Fig leaf censorship is an age-old concept referring to Adam and Eve and the covering of their 'nakedness' with a fig leaf. Its literal practice by the Church can be seen stretching as far back as the conversion to Christianity in the Roman Empire where masterpieces of antiquity were literally covered with a fig leaf or cloth or flora. Its pejorative metaphorical use is to hide that which is considered shameful or sinful.
In modern times we commonly reflect on the use of a fig leaf on artworks of antiquity as vandalism, particularly as many of the works the Church manipulated have been scarred forever more.
In recent conservative times, we can see the tightening of morals, particularly in the arts. You may be surprised to learn that fig leaf censorship is something that has also affected me personally. Following the lynching of Bill Henson via the seizure of his exhibition at Roslyn Oxley9 Gallery in Sydney in 2008 (for which he was later found innocent of pornography offences and his works were formally given a PG rating) another prominent gallery in Sydney felt fearful of a backlash to any nudity within my own works from my series The Regal Twelve. Even though my own artworks do not display any adolescents and only partial breasts were visible. Rather than risking being stoned on the steps of the gallery, I complied and we selected works void of any nudity for public display.
I'm very grateful to the professional Internet blogger who elegantly displays my work with insightful commentary. However, much to my horror, I often see censored versions of my artworks on the Internet disfigured by amateur bloggers who crudely blur out or cover the breasts in my work. This offensive vandalism is modern day fig leaf censorship void of copyright permission by ignorant Internet troglodytes.
I had felt that given Henson's success in clearing his name, this meant we may have matured a little and moved past this kind of unjustified criticism. However, today I sadly learnt of a similar case in which the photograph donated to the Sydney Children's Hospital charity by artist Del Kathryn Barton has been rejected and deemed "Inappropriate". Whiffs of troglodyte mentality right? I am a great fan of Barton's work, which in 2008 won the Archibald Prize for a self-portrait that also including her children. Barton's paintings often depict the naked female form and explore the naked form of children. This "inappropriate" portrait of her topless son also seems conservative in its subject matter, given the usual approach within her work.

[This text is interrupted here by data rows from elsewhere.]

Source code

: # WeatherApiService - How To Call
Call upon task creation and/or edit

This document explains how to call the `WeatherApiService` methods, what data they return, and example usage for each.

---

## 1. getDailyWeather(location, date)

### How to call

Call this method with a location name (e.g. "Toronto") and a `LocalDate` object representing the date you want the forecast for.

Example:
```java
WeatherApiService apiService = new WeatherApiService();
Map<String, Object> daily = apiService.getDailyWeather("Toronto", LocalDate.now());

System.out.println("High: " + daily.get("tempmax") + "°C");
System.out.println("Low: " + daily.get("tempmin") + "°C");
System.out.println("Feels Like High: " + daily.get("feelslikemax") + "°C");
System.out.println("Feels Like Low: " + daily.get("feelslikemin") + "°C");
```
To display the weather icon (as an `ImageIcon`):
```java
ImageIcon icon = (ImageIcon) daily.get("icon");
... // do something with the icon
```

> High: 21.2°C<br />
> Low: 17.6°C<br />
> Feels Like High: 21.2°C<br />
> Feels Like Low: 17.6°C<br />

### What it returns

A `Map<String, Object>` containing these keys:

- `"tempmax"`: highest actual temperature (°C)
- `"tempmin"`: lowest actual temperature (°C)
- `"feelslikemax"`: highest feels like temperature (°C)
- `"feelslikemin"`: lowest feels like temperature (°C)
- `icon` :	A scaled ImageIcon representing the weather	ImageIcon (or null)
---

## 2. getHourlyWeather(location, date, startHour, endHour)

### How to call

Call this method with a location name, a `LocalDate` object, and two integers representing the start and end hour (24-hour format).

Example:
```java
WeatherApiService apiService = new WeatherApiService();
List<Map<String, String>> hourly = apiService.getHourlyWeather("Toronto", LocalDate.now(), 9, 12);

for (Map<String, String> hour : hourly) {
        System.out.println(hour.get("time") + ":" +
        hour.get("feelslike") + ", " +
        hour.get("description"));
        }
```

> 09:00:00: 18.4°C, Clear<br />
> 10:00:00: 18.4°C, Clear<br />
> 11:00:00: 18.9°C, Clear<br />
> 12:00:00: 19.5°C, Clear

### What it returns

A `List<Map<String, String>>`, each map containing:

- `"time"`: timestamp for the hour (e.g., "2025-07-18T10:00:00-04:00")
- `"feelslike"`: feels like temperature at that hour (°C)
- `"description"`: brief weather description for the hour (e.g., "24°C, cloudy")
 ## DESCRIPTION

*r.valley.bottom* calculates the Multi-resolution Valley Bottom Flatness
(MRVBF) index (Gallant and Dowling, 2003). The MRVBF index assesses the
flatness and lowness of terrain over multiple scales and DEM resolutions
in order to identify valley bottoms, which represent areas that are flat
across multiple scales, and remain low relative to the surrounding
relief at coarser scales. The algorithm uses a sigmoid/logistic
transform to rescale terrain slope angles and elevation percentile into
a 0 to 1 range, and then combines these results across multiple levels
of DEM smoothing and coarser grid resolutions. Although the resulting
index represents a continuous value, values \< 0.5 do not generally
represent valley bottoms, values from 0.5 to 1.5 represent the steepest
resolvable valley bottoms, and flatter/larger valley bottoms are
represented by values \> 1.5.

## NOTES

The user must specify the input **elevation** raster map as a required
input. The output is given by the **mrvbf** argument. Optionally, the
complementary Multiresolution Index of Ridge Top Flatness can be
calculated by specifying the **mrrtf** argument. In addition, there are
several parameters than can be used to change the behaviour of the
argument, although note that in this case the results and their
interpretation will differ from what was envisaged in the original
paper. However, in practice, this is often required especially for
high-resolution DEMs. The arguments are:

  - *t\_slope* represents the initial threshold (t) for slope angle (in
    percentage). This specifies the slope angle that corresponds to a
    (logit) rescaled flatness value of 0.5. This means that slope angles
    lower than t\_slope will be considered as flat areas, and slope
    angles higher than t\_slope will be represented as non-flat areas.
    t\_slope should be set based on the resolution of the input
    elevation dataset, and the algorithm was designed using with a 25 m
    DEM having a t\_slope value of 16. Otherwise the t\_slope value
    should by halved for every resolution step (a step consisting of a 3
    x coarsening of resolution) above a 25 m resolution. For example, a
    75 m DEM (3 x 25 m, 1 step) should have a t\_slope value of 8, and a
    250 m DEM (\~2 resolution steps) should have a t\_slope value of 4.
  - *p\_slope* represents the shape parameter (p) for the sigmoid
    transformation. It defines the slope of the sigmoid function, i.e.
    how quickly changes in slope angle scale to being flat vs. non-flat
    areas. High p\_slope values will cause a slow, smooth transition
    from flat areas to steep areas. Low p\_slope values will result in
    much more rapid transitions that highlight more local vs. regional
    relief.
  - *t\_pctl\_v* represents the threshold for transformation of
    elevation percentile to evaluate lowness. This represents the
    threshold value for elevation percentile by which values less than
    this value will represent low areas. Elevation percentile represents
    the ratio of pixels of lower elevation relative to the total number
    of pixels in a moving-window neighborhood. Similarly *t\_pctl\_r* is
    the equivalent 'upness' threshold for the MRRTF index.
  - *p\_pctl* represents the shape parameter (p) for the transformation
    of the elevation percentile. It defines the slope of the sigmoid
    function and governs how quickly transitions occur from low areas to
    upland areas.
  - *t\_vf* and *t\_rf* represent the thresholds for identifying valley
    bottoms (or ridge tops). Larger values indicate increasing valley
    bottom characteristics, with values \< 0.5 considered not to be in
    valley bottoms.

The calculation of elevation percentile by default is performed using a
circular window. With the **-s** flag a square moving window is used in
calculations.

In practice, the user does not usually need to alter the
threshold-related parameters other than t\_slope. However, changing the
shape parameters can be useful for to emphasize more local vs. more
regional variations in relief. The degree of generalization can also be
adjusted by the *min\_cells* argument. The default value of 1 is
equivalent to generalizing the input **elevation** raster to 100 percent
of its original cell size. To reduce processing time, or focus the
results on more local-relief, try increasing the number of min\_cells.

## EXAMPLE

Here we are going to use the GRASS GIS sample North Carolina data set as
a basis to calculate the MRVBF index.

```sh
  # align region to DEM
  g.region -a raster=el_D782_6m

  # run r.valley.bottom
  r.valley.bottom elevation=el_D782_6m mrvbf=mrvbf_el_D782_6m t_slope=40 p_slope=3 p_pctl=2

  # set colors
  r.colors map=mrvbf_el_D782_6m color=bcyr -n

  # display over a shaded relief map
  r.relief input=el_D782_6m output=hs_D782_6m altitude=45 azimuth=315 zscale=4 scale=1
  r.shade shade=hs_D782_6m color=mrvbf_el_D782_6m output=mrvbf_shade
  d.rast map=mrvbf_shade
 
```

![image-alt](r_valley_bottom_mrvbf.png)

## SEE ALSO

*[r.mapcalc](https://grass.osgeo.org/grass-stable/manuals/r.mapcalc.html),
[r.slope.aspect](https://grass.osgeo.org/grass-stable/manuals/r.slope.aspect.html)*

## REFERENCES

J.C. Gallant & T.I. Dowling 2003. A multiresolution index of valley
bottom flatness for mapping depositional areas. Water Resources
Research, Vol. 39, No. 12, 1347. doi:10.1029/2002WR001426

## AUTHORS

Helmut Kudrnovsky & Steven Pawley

Fine Art Photography regularly comes under scrutiny for often the most absurd reasons. I am constantly critiqued about my choice of a model, my over or under manipulation of a figure; my choice of subject matter that often stems from reality and yet dares to go beyond that which we already know and have documented. Work that explores imaginary themes and yet has a foundation built on reality is what defines me as an artist. It's my alchemy and my choice! My imagination does not practice fig leaf censorship because it's an absurd concept to me.
Surely it's my right as an artist to choose the themes and characters of my work, for it's my own devotion. How ridiculous to think an artist should be void of an imagination, surely imagination is what defines a person as an artist. There seems to be (for some) an amazing inability to see the photograph as anything but the documentation of something that is real. Which is funny to me, when my own work is often the result of hundreds of layered photographs and hand illustrations rather than the wonderful (and yet entirely juxtaposed) form of image making known as documentary photography. It's simple - Two different crafts, two different intentions, one similarity - the camera as a tool.
My concerns particularly stem from the realisation that there is a double standard in Fine Art that allows differing levels of artistic license to painters or sculptors to photographers. I don't imagine Barton has encountered many questions such as 'why don't your figures look exactly like their model'? This hypocrisy is unfortunately something that a phenomenal painter such as Del Kathryn Barton, has been forced to realise by choosing to depict her thought provoking and layered art through a photograph, rather than through acrylic, gouache, watercolour.